What you need to do ▸
So long as no pictures are carried over, output the records below exactly.

Collected data ▸
^^^^^^^^
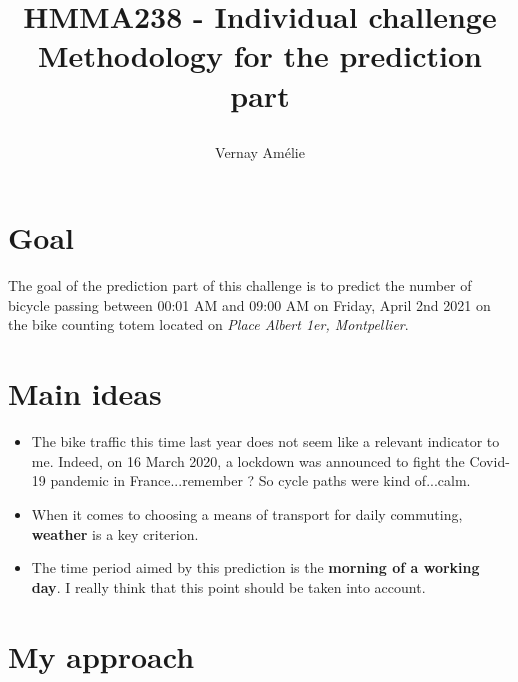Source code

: \documentclass[11pt,a4paper]{article}
\author{Vernay Amélie}
\title{%
    \begin{minipage}\linewidth
        \centering
        HMMA238 - Individual challenge
        \vskip3pt
        \large Methodology for the prediction part
    \end{minipage}
}
\begin{document}
\maketitle

\section*{Goal}

The goal of the prediction part of this challenge is to predict the number of bicycle passing between 00:01 AM and 09:00 AM on Friday, April 2nd 2021 on the bike counting totem located on \textit{Place Albert 1er, Montpellier}.

\section*{Main ideas}

\begin{itemize}
\item The bike traffic this time last year does not seem like a relevant indicator to me. Indeed, on 16 March 2020, a lockdown was announced to fight the Covid-19 pandemic in France...remember ? So cycle paths were kind of...calm.
\item When it comes to choosing a means of transport for daily commuting, \textbf{weather} is a key criterion.
\item The time period aimed by this prediction is the \textbf{morning of a working day}. I really think that this point should be taken into account.
\end{itemize}

\section*{My approach}
\end{document}
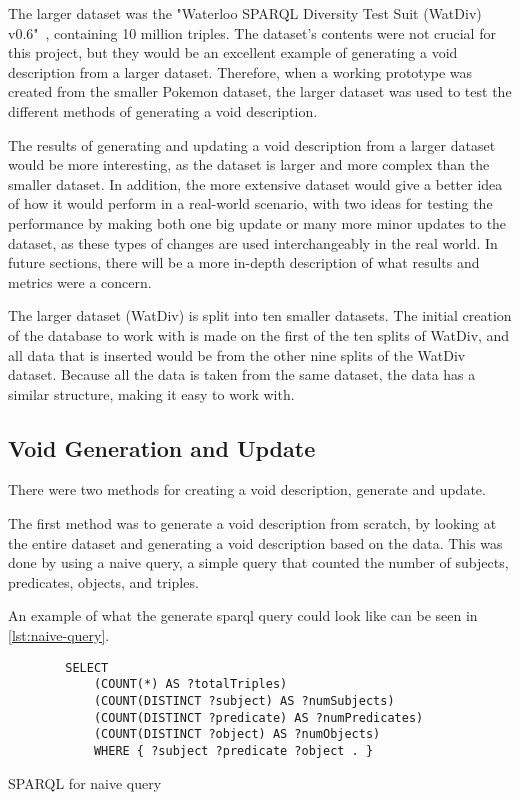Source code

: The larger dataset was the "Waterloo SPARQL Diversity Test Suit (WatDiv) v0.6"~\cite{WatDiv}, containing 10 million triples. The dataset's contents were not crucial for this project, but they would be an excellent example of generating a \gls{void} description from a larger dataset. Therefore, when a working prototype was created from the smaller Pokemon dataset, the larger dataset was used to test the different methods of generating a \gls{void} description.

The results of generating and updating a \gls{void} description from a larger dataset would be more interesting, as the dataset is larger and more complex than the smaller dataset. In addition, the more extensive dataset would give a better idea of how it would perform in a real-world scenario, with two ideas for testing the performance by making both one big update or many more minor updates to the dataset, as these types of changes are used interchangeably in the real world. In future sections, there will be a more in-depth description of what results and metrics were a concern.

The larger dataset (WatDiv) is split into ten smaller datasets. The initial creation of the database to work with is made on the first of the ten splits of WatDiv, and all data that is inserted would be from the other nine splits of the WatDiv dataset. Because all the data is taken from the same dataset, the data has a similar structure, making it easy to work with.

\subsection{Void Generation and Update}\label{sec:void}
There were two methods for creating a \gls{void} description, generate and update.

The first method was to generate a \gls{void} description from scratch, by looking at the entire dataset and generating a \gls{void} description based on the data. This was done by using a naive query, a simple query that counted the number of subjects, predicates, objects, and triples.

An example of what the generate \gls{sparql} query could look like can be seen in \autoref{lst:naive-query}.
\begin{listing}[htb!]
    \begin{verbatim}          
        SELECT
            (COUNT(*) AS ?totalTriples)
            (COUNT(DISTINCT ?subject) AS ?numSubjects)
            (COUNT(DISTINCT ?predicate) AS ?numPredicates)
            (COUNT(DISTINCT ?object) AS ?numObjects)
            WHERE { ?subject ?predicate ?object . }
    \end{verbatim}
    \caption{SPARQL for naive query}
    \label{lst:naive-query}
\end{listing}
^^^^^^^^
Finished exercise ▸
Source code

: \documentclass[11pt,a4paper]{article}
\author{Vernay Amélie}
\title{%
    \begin{minipage}\linewidth
        \centering
        HMMA238 - Individual challenge
        \vskip3pt
        \large Methodology for the prediction part
    \end{minipage}
}
\begin{document}
\maketitle

\section*{Goal}

The goal of the prediction part of this challenge is to predict the number of bicycle passing between 00:01 AM and 09:00 AM on Friday, April 2nd 2021 on the bike counting totem located on \textit{Place Albert 1er, Montpellier}.

\section*{Main ideas}

\begin{itemize}
\item The bike traffic this time last year does not seem like a relevant indicator to me. Indeed, on 16 March 2020, a lockdown was announced to fight the Covid-19 pandemic in France...remember ? So cycle paths were kind of...calm.
\item When it comes to choosing a means of transport for daily commuting, \textbf{weather} is a key criterion.
\item The time period aimed by this prediction is the \textbf{morning of a working day}. I really think that this point should be taken into account.
\end{itemize}

\section*{My approach}
\end{document}
Source code

: The larger dataset was the "Waterloo SPARQL Diversity Test Suit (WatDiv) v0.6"~\cite{WatDiv}, containing 10 million triples. The dataset's contents were not crucial for this project, but they would be an excellent example of generating a \gls{void} description from a larger dataset. Therefore, when a working prototype was created from the smaller Pokemon dataset, the larger dataset was used to test the different methods of generating a \gls{void} description.

The results of generating and updating a \gls{void} description from a larger dataset would be more interesting, as the dataset is larger and more complex than the smaller dataset. In addition, the more extensive dataset would give a better idea of how it would perform in a real-world scenario, with two ideas for testing the performance by making both one big update or many more minor updates to the dataset, as these types of changes are used interchangeably in the real world. In future sections, there will be a more in-depth description of what results and metrics were a concern.

The larger dataset (WatDiv) is split into ten smaller datasets. The initial creation of the database to work with is made on the first of the ten splits of WatDiv, and all data that is inserted would be from the other nine splits of the WatDiv dataset. Because all the data is taken from the same dataset, the data has a similar structure, making it easy to work with.

\subsection{Void Generation and Update}\label{sec:void}
There were two methods for creating a \gls{void} description, generate and update.

The first method was to generate a \gls{void} description from scratch, by looking at the entire dataset and generating a \gls{void} description based on the data. This was done by using a naive query, a simple query that counted the number of subjects, predicates, objects, and triples.

An example of what the generate \gls{sparql} query could look like can be seen in \autoref{lst:naive-query}.
\begin{listing}[htb!]
    \begin{verbatim}          
        SELECT
            (COUNT(*) AS ?totalTriples)
            (COUNT(DISTINCT ?subject) AS ?numSubjects)
            (COUNT(DISTINCT ?predicate) AS ?numPredicates)
            (COUNT(DISTINCT ?object) AS ?numObjects)
            WHERE { ?subject ?predicate ?object . }
    \end{verbatim}
    \caption{SPARQL for naive query}
    \label{lst:naive-query}
\end{listing}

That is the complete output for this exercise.